Posts Tagged ‘local economies’

Dick & Joe vs. Mom & Pop

“Dick vs. Joe!” the headline screamed in Sunday’s paper. As if we are supposed to care about the looming showdown in Oregon between national retail giant Dick’s Sporting Goods, Inc. and the Oregon retail fixture Joe’s Sports, Outdoor & More. Dick’s just opened a store in Portland last week, the first of perhaps 10 across the state. This could spell trouble for Joe’s, we are led to believe by The Oregonian. Coincidentally, this could also spell trouble for the newspaper if Joe’s starts advertising less because of lost sales to Dick’s, and Dick’s doesn’t make up the difference.

While the newspaper attends to the battle between big box retailers, the real victims in the retail wars are the remaining locally owned, independent sporting goods stores struggling to compete. Joe’s is not one of them. Joe’s founder Norm Daniels sold majority interest in his company last year to a private equity firm in San Francisco. The Oregonian says the firm told it a year ago “that it would sell off Joe’s in a few years.” It’s possible the next ownership group could be local, but I doubt it. The article speculated that Dick’s could buy Joe’s, although that was not considered likely. So look for Joe’s ownership to remain out of state.

Dick vs. Joe is simply a battle of two non-local chain retailers for sporting goods supremacy in Oregon. Since Joe’s got its start here, we still think of them as one of us. It would be natural to pull for them over Dick’s. But Joe’s is one of us in memory only. Joe’s majority owners are elsewhere now, and they control Joe’s future. Our choice to spend money with Joe’s may be only less bad than a decision to support Dick’s, from the standpoint of local economic benefit.

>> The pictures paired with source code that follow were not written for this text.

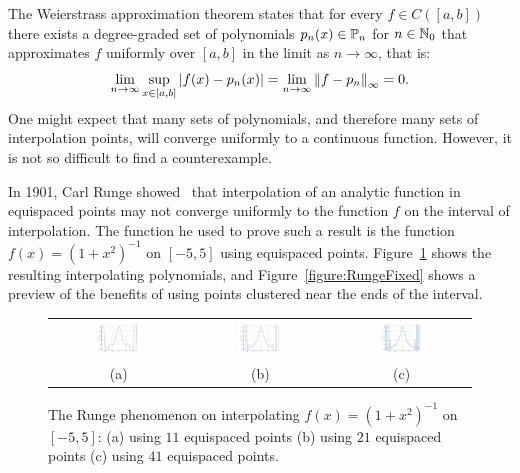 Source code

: The Weierstrass approximation theorem states that for every $f\in C([a,b])$ there exists a degree-graded set of polynomials $p_n(x)\in\P_n$ for $n\in\N_0$ that approximates $f$ uniformly over $[a,b]$ in the limit as $n\to\infty$, that is:
\begin{equation}
\lim_{n\to\infty}\sup_{x\in[a,b]}\abs{f(x)-p_n(x)} = \lim_{n\to\infty}\norm{f-p_n}_\infty = 0.
\end{equation}
One might expect that many sets of polynomials, and therefore many sets of interpolation points, will converge uniformly to a continuous function. However, it is not so difficult to find a counterexample.

In 1901, Carl Runge showed~\cite{Runge-46-224-01} that interpolation of an analytic function in equispaced points may not converge uniformly to the function $f$ on the interval of interpolation. The function he used to prove such a result is the function $f(x) = (1+x^2)^{-1}$ on $[-5,5]$ using equispaced points. Figure~\ref{figure:Runge} shows the resulting interpolating polynomials, and Figure~\ref{figure:RungeFixed} shows a preview of the benefits of using points clustered near the ends of the interval.

\begin{figure}[htbp]
\begin{center}
\begin{tabular}{ccc}
\hspace*{-0.5cm}\includegraphics[width=0.35\textwidth]{runge1}&
\hspace*{-0.5cm}\includegraphics[width=0.35\textwidth]{runge2}&
\hspace*{-0.5cm}\includegraphics[width=0.35\textwidth]{runge3}\\
(a) & (b) & (c)\\
\end{tabular}
\caption{The Runge phenomenon on interpolating $f(x) = (1+x^2)^{-1}$ on $[-5,5]$: (a) using $11$ equispaced points (b) using $21$ equispaced points (c) using $41$ equispaced points.}
\label{figure:Runge}
\end{center}
\end{figure}

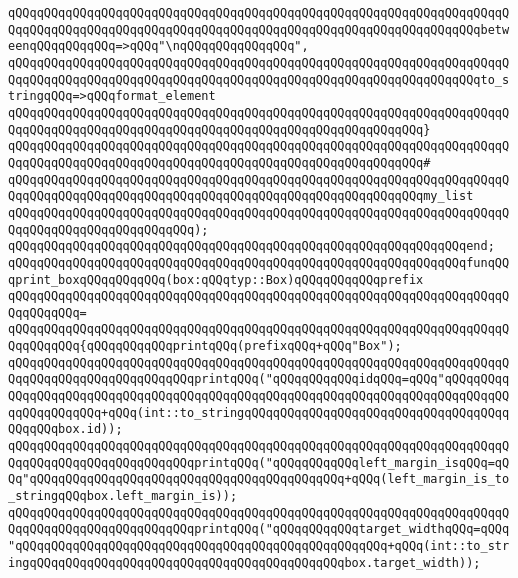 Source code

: \verb|qQQqqQQqqQQqqQQqqQQqqQQqqQQqqQQqqQQqqQQqqQQqqQQqqQQqqQQqqQQqqQQqqQQqqQQqqQQqqQQqqQQqqQQqqQQqqQQqqQQqqQQqqQQqqQQqqQQqqQQqqQQqqQQqqQQqqQQqbetweenqQQqqQQqqQQq=>qQQq"\nqQQqqQQqqQQqqQQq",|\newline
\verb|qQQqqQQqqQQqqQQqqQQqqQQqqQQqqQQqqQQqqQQqqQQqqQQqqQQqqQQqqQQqqQQqqQQqqQQqqQQqqQQqqQQqqQQqqQQqqQQqqQQqqQQqqQQqqQQqqQQqqQQqqQQqqQQqqQQqqQQqto_stringqQQq=>qQQqformat_element|\newline
\verb|qQQqqQQqqQQqqQQqqQQqqQQqqQQqqQQqqQQqqQQqqQQqqQQqqQQqqQQqqQQqqQQqqQQqqQQqqQQqqQQqqQQqqQQqqQQqqQQqqQQqqQQqqQQqqQQqqQQqqQQqqQQqqQQq}|\newline
\verb|qQQqqQQqqQQqqQQqqQQqqQQqqQQqqQQqqQQqqQQqqQQqqQQqqQQqqQQqqQQqqQQqqQQqqQQqqQQqqQQqqQQqqQQqqQQqqQQqqQQqqQQqqQQqqQQqqQQqqQQqqQQqqQQq#|\newline
\verb|qQQqqQQqqQQqqQQqqQQqqQQqqQQqqQQqqQQqqQQqqQQqqQQqqQQqqQQqqQQqqQQqqQQqqQQqqQQqqQQqqQQqqQQqqQQqqQQqqQQqqQQqqQQqqQQqqQQqqQQqqQQqqQQqmy_list|\newline
\verb|qQQqqQQqqQQqqQQqqQQqqQQqqQQqqQQqqQQqqQQqqQQqqQQqqQQqqQQqqQQqqQQqqQQqqQQqqQQqqQQqqQQqqQQqqQQqqQQq);|\newline
\verb|qQQqqQQqqQQqqQQqqQQqqQQqqQQqqQQqqQQqqQQqqQQqqQQqqQQqqQQqqQQqqQQqend;|\newline
\newline
\verb|qQQqqQQqqQQqqQQqqQQqqQQqqQQqqQQqqQQqqQQqqQQqqQQqqQQqqQQqqQQqqQQqfunqQQqprint_boxqQQqqQQqqQQq(box:qQQqtyp::Box)qQQqqQQqqQQqprefix|\newline
\verb|qQQqqQQqqQQqqQQqqQQqqQQqqQQqqQQqqQQqqQQqqQQqqQQqqQQqqQQqqQQqqQQqqQQqqQQqqQQqqQQq=|\newline
\verb|qQQqqQQqqQQqqQQqqQQqqQQqqQQqqQQqqQQqqQQqqQQqqQQqqQQqqQQqqQQqqQQqqQQqqQQqqQQqqQQq{qQQqqQQqqQQqprintqQQq(prefixqQQq+qQQq"Box");|\newline
\verb|qQQqqQQqqQQqqQQqqQQqqQQqqQQqqQQqqQQqqQQqqQQqqQQqqQQqqQQqqQQqqQQqqQQqqQQqqQQqqQQqqQQqqQQqqQQqqQQqprintqQQq("qQQqqQQqqQQqidqQQq=qQQq"qQQqqQQqqQQqqQQqqQQqqQQqqQQqqQQqqQQqqQQqqQQqqQQqqQQqqQQqqQQqqQQqqQQqqQQqqQQqqQQqqQQqqQQqqQQq+qQQq(int::to_stringqQQqqQQqqQQqqQQqqQQqqQQqqQQqqQQqqQQqqQQqqQQqbox.id));|\newline
\verb|qQQqqQQqqQQqqQQqqQQqqQQqqQQqqQQqqQQqqQQqqQQqqQQqqQQqqQQqqQQqqQQqqQQqqQQqqQQqqQQqqQQqqQQqqQQqqQQqprintqQQq("qQQqqQQqqQQqleft_margin_isqQQq=qQQq"qQQqqQQqqQQqqQQqqQQqqQQqqQQqqQQqqQQqqQQqqQQq+qQQq(left_margin_is_to_stringqQQqbox.left_margin_is));|\newline
\verb|qQQqqQQqqQQqqQQqqQQqqQQqqQQqqQQqqQQqqQQqqQQqqQQqqQQqqQQqqQQqqQQqqQQqqQQqqQQqqQQqqQQqqQQqqQQqqQQqprintqQQq("qQQqqQQqqQQqtarget_widthqQQq=qQQq"qQQqqQQqqQQqqQQqqQQqqQQqqQQqqQQqqQQqqQQqqQQqqQQqqQQq+qQQq(int::to_stringqQQqqQQqqQQqqQQqqQQqqQQqqQQqqQQqqQQqqQQqqQQqbox.target_width));|\newline
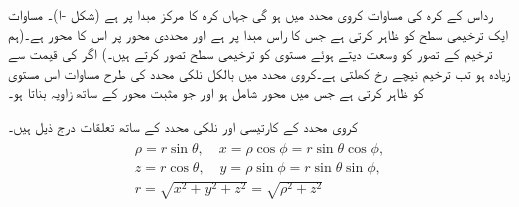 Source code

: رداس  کے کرہ کی مساوات کروی محدد میں    ہو گی  جہاں کرہ کا مرکز مبدا پر ہے (شکل -ا)۔ مساوات  ایک ترخیمی سطح کو ظاہر کرتی ہے جس کا راس مبدا پر ہے اور   محددی  محور  پر اس کا محور  ہے۔(ہم ترخیم کے تصور کو وسعت دیتے ہوئے مستوی  کو ترخیمی سطح   تصور کرتے ہیں۔) اگر  کی قیمت  سے زیادہ ہو تب ترخیم نیچے رخ کھلتی  ہے۔کروی محدد میں بالکل نلکی محدد کی طرح مساوات    اس مستوی کو ظاہر کرتی ہے جس میں محور  شامل ہو اور  جو مثبت محور  کے ساتھ زاویہ  بناتا ہو۔

کروی محدد کے کارتیسی اور نلکی محدد کے ساتھ تعلقات   درج ذیل ہیں۔
\begin{gather}
\begin{aligned}\label{مساوات_سمتیہ_کروی_محدد_تعلقات}
\rho=r\sin\theta,\quad x=\rho\cos\phi=r\sin\theta\cos\phi,\\
z=r\cos\theta,\quad y=\rho\sin\phi=r\sin\theta\sin\phi,\\
r=\sqrt{x^2+y^2+z^2}=\sqrt{\rho^2+z^2}
\end{aligned}
\end{gather}

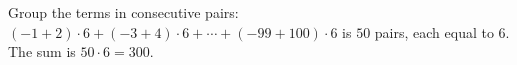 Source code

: Group the terms in consecutive pairs: $(-1+2)\cdot6+(-3+4)\cdot6+\cdots+(-99+100)\cdot6$ is $50$ pairs, each equal to $6$. The sum is $50\cdot6=\boxed{300}$.
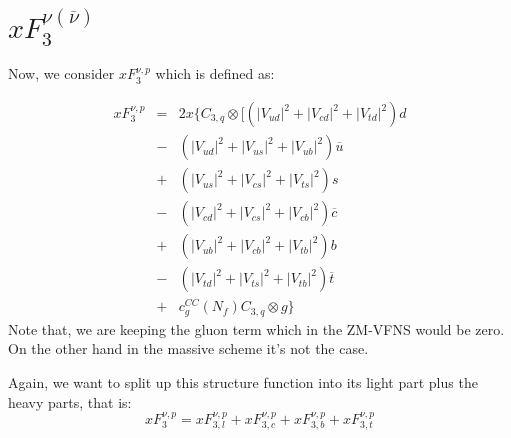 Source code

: \documentclass[10pt,a4paper]{article}
\begin{document}
\section{$xF_3^{\nu(\overline{\nu})}$}

Now, we consider $xF_3^{\nu,p}$ which is defined as:

\begin{equation}\label{f3nup}
\begin{array}{rcl}
xF_3^{\nu,p} &=& 2x\Big\{ C_{3,q}\otimes\Big[\left(|V_{ud}|^2+|V_{cd}|^2+|V_{td}|^2\right)d\\
            &-& \left(|V_{ud}|^2+|V_{us}|^2+|V_{ub}|^2\right)\overline{u}\\
            &+& \left(|V_{us}|^2+|V_{cs}|^2+|V_{ts}|^2\right)s\\
            &-& \left(|V_{cd}|^2+|V_{cs}|^2+|V_{cb}|^2\right)\overline{c}\\
            &+& \left(|V_{ub}|^2+|V_{cb}|^2+|V_{tb}|^2\right)b\\
            &-& \left(|V_{td}|^2+|V_{ts}|^2+|V_{tb}|^2\right)\overline{t}\\
            &+& c^{CC}_g(N_f)C_{3,q}\otimes g\Big\}
\end{array}
\end{equation}
Note that, we are keeping the gluon term which in the ZM-VFNS would be zero. On the other hand in the massive scheme it's not the case.

Again, we want to split up this structure function into its light part
plus the heavy parts, that is:
\begin{equation}
xF_3^{\nu,p} = xF_{3,l}^{\nu,p} + xF_{3,c}^{\nu,p} + xF_{3,b}^{\nu,p} + xF_{3,t}^{\nu,p}
\end{equation}
\end{document}
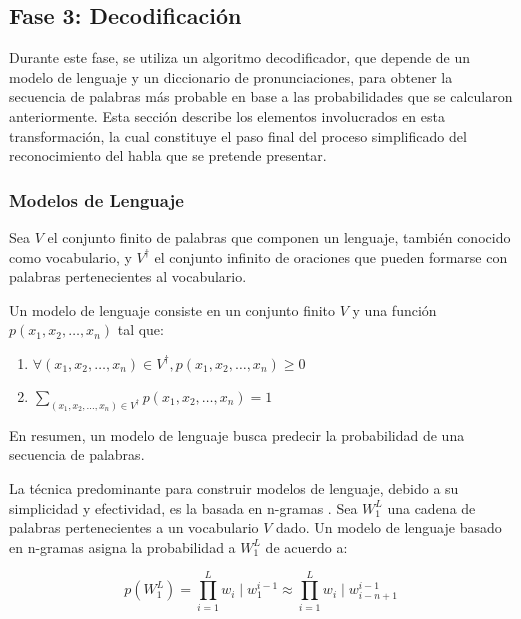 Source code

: \subsection{Fase 3: Decodificaci\'on}
\label{sec:decoding}

Durante este fase, se utiliza un algoritmo decodificador, que depende de un modelo de lenguaje y un diccionario de
pronunciaciones, para obtener la secuencia de palabras m\'as probable en base a las probabilidades que se calcularon 
anteriormente. Esta secci\'on describe los elementos involucrados en esta transformaci\'on, la cual constituye el paso
final del proceso simplificado del reconocimiento del habla que se pretende presentar.

\subsubsection{Modelos de Lenguaje}
Sea $V$ el conjunto finito de palabras que componen un lenguaje, tambi\'en conocido como vocabulario, y $V^\dag$ el 
conjunto infinito de oraciones que pueden formarse con palabras pertenecientes al vocabulario.

Un modelo de lenguaje \cite{CollinsLanguage} consiste en un conjunto finito $V$ y una funci\'on $p(x_1,x_2,\ldots,x_n)$ tal que:
\begin{enumerate}

\item $\forall (x_1,x_2,\ldots,x_n) \in V^\dag, p(x_1,x_2,\ldots,x_n) \ge 0$

\item $\displaystyle \sum_{(x_1,x_2,\ldots,x_n) \in V^\dag} p(x_1,x_2,\ldots,x_n) = 1$
\end{enumerate}

En resumen, un modelo de lenguaje busca predecir la probabilidad de una secuencia de palabras. 

La t\'ecnica predominante para construir modelos de lenguaje, debido a su simplicidad y efectividad, es la basada en 
n-gramas \cite{GaoComparative2010}. Sea $W^L_1$ una cadena de palabras pertenecientes a un vocabulario $V$ dado. Un modelo de 
lenguaje basado en n-gramas asigna la probabilidad a $W^L_1$ de acuerdo a:

\begin{equation*}
p(W^L_1) = \displaystyle \prod^L_{i = 1} w_i \mid w^{i - 1}_1 \approx \displaystyle \prod^L_{i = 1} w_i \mid w^{i - 1}_{i - n + 1}
\end{equation*}

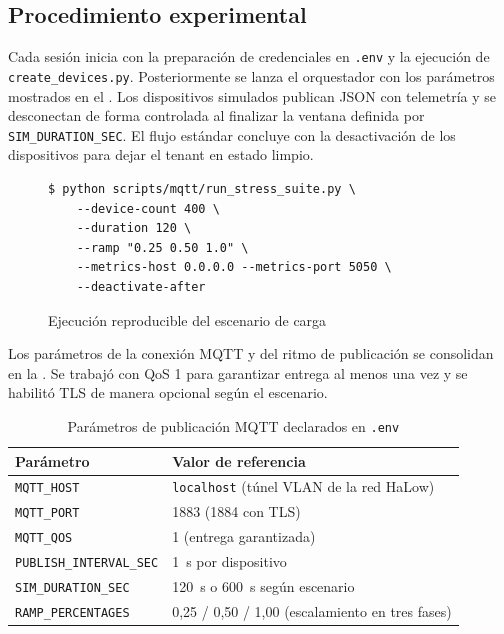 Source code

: ﻿\documentclass[conference]{IEEEtran}
\begin{document}
\subsection{Procedimiento experimental}
Cada sesi\'on inicia con la preparaci\'on de credenciales en \texttt{.env} y la ejecuci\'on de \texttt{create\_devices.py}. Posteriormente se lanza el orquestador con los par\'ametros mostrados en el . Los dispositivos simulados publican JSON con telemetr\'ia y se desconectan de forma controlada al finalizar la ventana definida por \texttt{SIM\_DURATION\_SEC}. El flujo est\'andar concluye con la desactivaci\'on de los dispositivos para dejar el tenant en estado limpio.

\begin{figure}[!t]
\centering
\begin{verbatim}
$ python scripts/mqtt/run_stress_suite.py \
    --device-count 400 \
    --duration 120 \
    --ramp "0.25 0.50 1.0" \
    --metrics-host 0.0.0.0 --metrics-port 5050 \
    --deactivate-after
\end{verbatim}
\caption{Ejecuci\'on reproducible del escenario de carga}
\label{lst:launcher}
\end{figure}

Los par\'ametros de la conexi\'on MQTT y del ritmo de publicaci\'on se consolidan en la . Se trabaj\'o con QoS 1 para garantizar entrega al menos una vez y se habilit\'o TLS de manera opcional seg\'un el escenario.

\begin{table}[!t]
\centering
\caption{Par\'ametros de publicaci\'on MQTT declarados en \texttt{.env}}
\label{tab:mqtt}
\begin{tabular}{@{}ll@{}}
\toprule
Par\'ametro & Valor de referencia \\
\midrule
\texttt{MQTT\_HOST} & \texttt{localhost} (t\'unel VLAN de la red HaLow) \\
\texttt{MQTT\_PORT} & 1883 (1884 con TLS) \\
\texttt{MQTT\_QOS} & 1 (entrega garantizada) \\
\texttt{PUBLISH\_INTERVAL\_SEC} & \SI{1}{\second} por dispositivo \\
\texttt{SIM\_DURATION\_SEC} & \SI{120}{\second} o \SI{600}{\second} seg\'un escenario \\
\texttt{RAMP\_PERCENTAGES} & 0,25 / 0,50 / 1,00 (escalamiento en tres fases) \\
\bottomrule
\end{tabular}
\end{table}
\end{document}

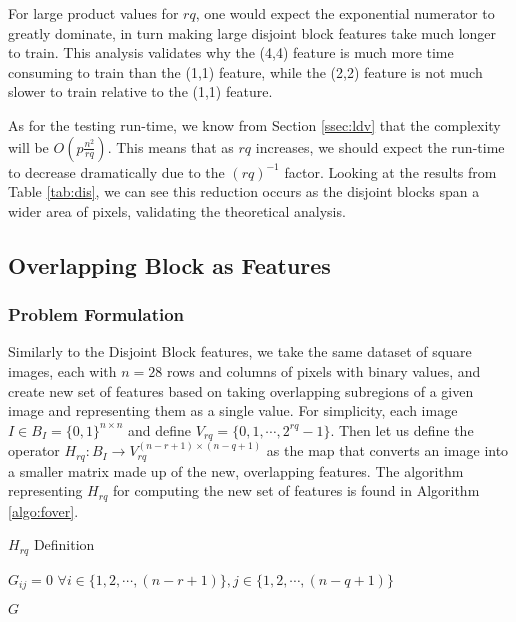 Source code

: \documentclass{article}[12pt]
\begin{document}
  For large product values for $rq$, one would expect the exponential numerator to greatly dominate, in turn making large disjoint block features take much longer to train. This analysis validates why the (4,4) feature is much more time consuming to train than the (1,1) feature, while the (2,2) feature is not much slower to train relative to the (1,1) feature.
  
  As for the testing run-time, we know from Section \ref{ssec:ldv} that the complexity will be $O\left(p\frac{n^2}{rq}\right)$. This means that as $rq$ increases, we should expect the run-time to decrease dramatically due to the $(rq)^{-1}$ factor. Looking at the results from Table \ref{tab:dis}, we can see this reduction occurs as the disjoint blocks span a wider area of pixels, validating the theoretical analysis.
  
   \subsection{Overlapping Block as Features}
   \subsubsection{Problem Formulation}
   Similarly to the Disjoint Block features, we take the same dataset of square images, each with $n = 28$ rows and columns of pixels with binary values, and create new set of features based on taking overlapping subregions of a given image and representing them as a single value. For simplicity, each image $I \in B_I = \lbrace 0,1 \rbrace^{n \times n}$ and define $V_{rq} = \lbrace 0, 1, \cdots, 2^{rq}-1 \rbrace$. Then let us define the operator $H_{rq}: B_I \rightarrow V_{rq}^{(n-r+1) \times (n-q+1)}$ as the map that converts an image into a smaller matrix made up of the new, overlapping features. The algorithm representing $H_{rq}$ for computing the new set of features is found in Algorithm \ref{algo:fover}.
   
   \begin{algorithm}[H]
   	\caption{$H_{rq}$ Definition }
   	\;
   	
   	$G_{ij} = 0$  $\forall i \in \lbrace 1, 2, \cdots, (n-r+1)\rbrace, j \in \lbrace 1, 2, \cdots, (n-q+1) \rbrace $
   	\;
   	\;
   	
   	\;
   	
   	\Return $G$
   	\label{algo:fover}
   \end{algorithm}
   
\end{document}

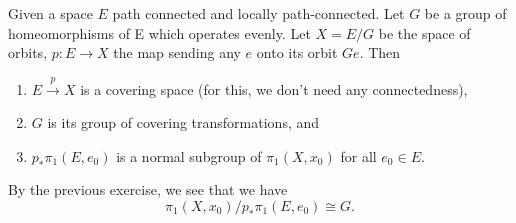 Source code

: \documentclass[12pt]{article}
\begin{document}
\begin{exe} \label{exe:quotientcoveringpspace}
	Given a space $E$ path connected and locally path-connected. Let $G$ be a group of homeomorphisms of E which operates evenly. Let $X = E/G$ be the space of orbits, $p :E \to X$ the map sending any $e$ onto its orbit $Ge.$ Then 
	\begin{enumerate}
	 	\item $E \overset{p}{\longrightarrow} X$ is a covering space (for this, we don't need any connectedness), 
	 	\item $G$ is its group of covering transformations, and 
	 	\item $p_*\pi_1(E, e_0)$ is a normal subgroup of $\pi_1(X, x_0)$ for all $e_0 \in E.$ 
	\end{enumerate} 
	By the previous exercise, we see that we have
	\begin{equation*} 
		\pi_1(X, x_0)/p_*\pi_1(E, e_0) \cong G.
	\end{equation*}
\end{exe}
\end{document}

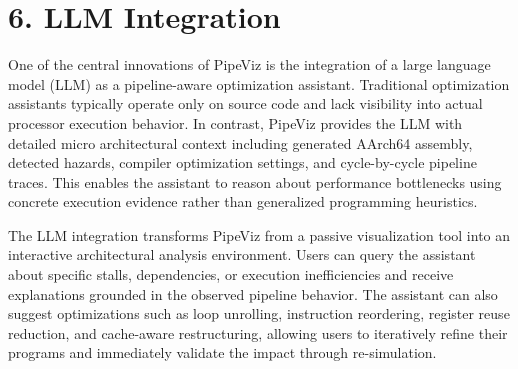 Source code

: \section*{6. LLM Integration}





One of the central innovations of PipeViz is the integration of a large language model (LLM) as a pipeline-aware optimization assistant. Traditional optimization assistants typically operate only on source code and lack visibility into actual processor execution behavior. In contrast, PipeViz provides the LLM with detailed micro architectural context including generated AArch64 assembly, detected hazards, compiler optimization settings, and cycle-by-cycle pipeline traces. This enables the assistant to reason about performance bottlenecks using concrete execution evidence rather than generalized programming heuristics.

The LLM integration transforms PipeViz from a passive visualization tool into an interactive architectural analysis environment. Users can query the assistant about specific stalls, dependencies, or execution inefficiencies and receive explanations grounded in the observed pipeline behavior. The assistant can also suggest optimizations such as loop unrolling, instruction reordering, register reuse reduction, and cache-aware restructuring, allowing users to iteratively refine their programs and immediately validate the impact through re-simulation.

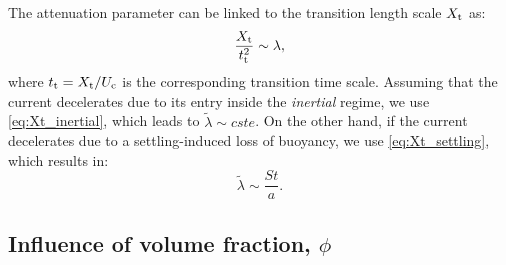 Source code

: \documentclass[twocolumn]{article}
\begin{document}
The attenuation parameter can be linked to the transition length scale $X_{\rm t}$ as:
\begin{equation}
	\label{eq:link_attenuation_transition_length}
	\frac{X_{\rm t}}{t_{\rm t}^{2}} \sim \lambda,
\end{equation}
where $t_{\rm t} = X_{\rm t}/U_{\rm c}$ is the corresponding transition time scale.
%
Assuming that the current decelerates due to its entry inside the \emph{inertial} regime, we use \eqref{eq:Xt_inertial}, which leads to $\tilde{\lambda} \sim cste$. On the other hand, if the current decelerates due to a settling-induced loss of buoyancy, we use \eqref{eq:Xt_settling}, which results in:
\begin{equation}
	\tilde{\lambda} \sim \frac{St}{a}.
\end{equation}


\subsection{Influence of volume fraction, $\phi$}
\label{sec:influence_phi}
\end{document}
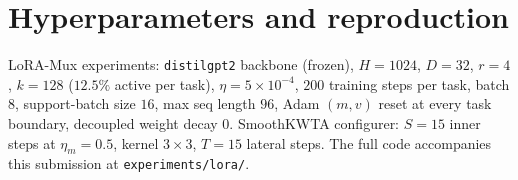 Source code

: \documentclass{article}
\theoremstyle{plain}
\theoremstyle{remark}
\begin{document}
\section{Hyperparameters and reproduction}
\label{app:hp}
LoRA-Mux experiments: \texttt{distilgpt2} backbone (frozen), $H=1024$, $D=32$, $r=4$, $k=128$ ($12.5\%$ active per task), $\eta=5\times 10^{-4}$, $200$ training steps per task, batch $8$, support-batch size $16$, max seq length $96$, Adam $(m,v)$ reset at every task boundary, decoupled weight decay $0$. SmoothKWTA configurer: $S=15$ inner steps at $\eta_m=0.5$, kernel $3\times 3$, $T=15$ lateral steps. The full code accompanies this submission at \texttt{experiments/lora/}.
\end{document}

Better, however, to skip both chains and shop instead at a locally owned, independent sporting goods store. That keeps more of our money in our community, instead of heading to Pittsburgh, in the case of Dick’s, or San Francisco, in the case of Joe’s. With a recession looming, this argument is stronger than ever.

Bottom line: Oregon doesn’t need Dick’s. Dick’s needs Oregon, so it can keep satisfying shareholder demand for growth. Dick’s arrival here is part of the chain retail trend so well documented by Stacy Mitchell in her book, “Big-Box Swindle”:

Consider that in 1996, the top ten retail chains accounted for a remarkable 15 percent of consumer spending. Less than a decade later, in 2005, the top ten captured nearly 30 percent of the more than $2.3 trillion that Americans spend in stores each year. Two or three corporations now dominate each retail sector. As the chains have gained market share, tens of thousands of independent businesses have disappeared.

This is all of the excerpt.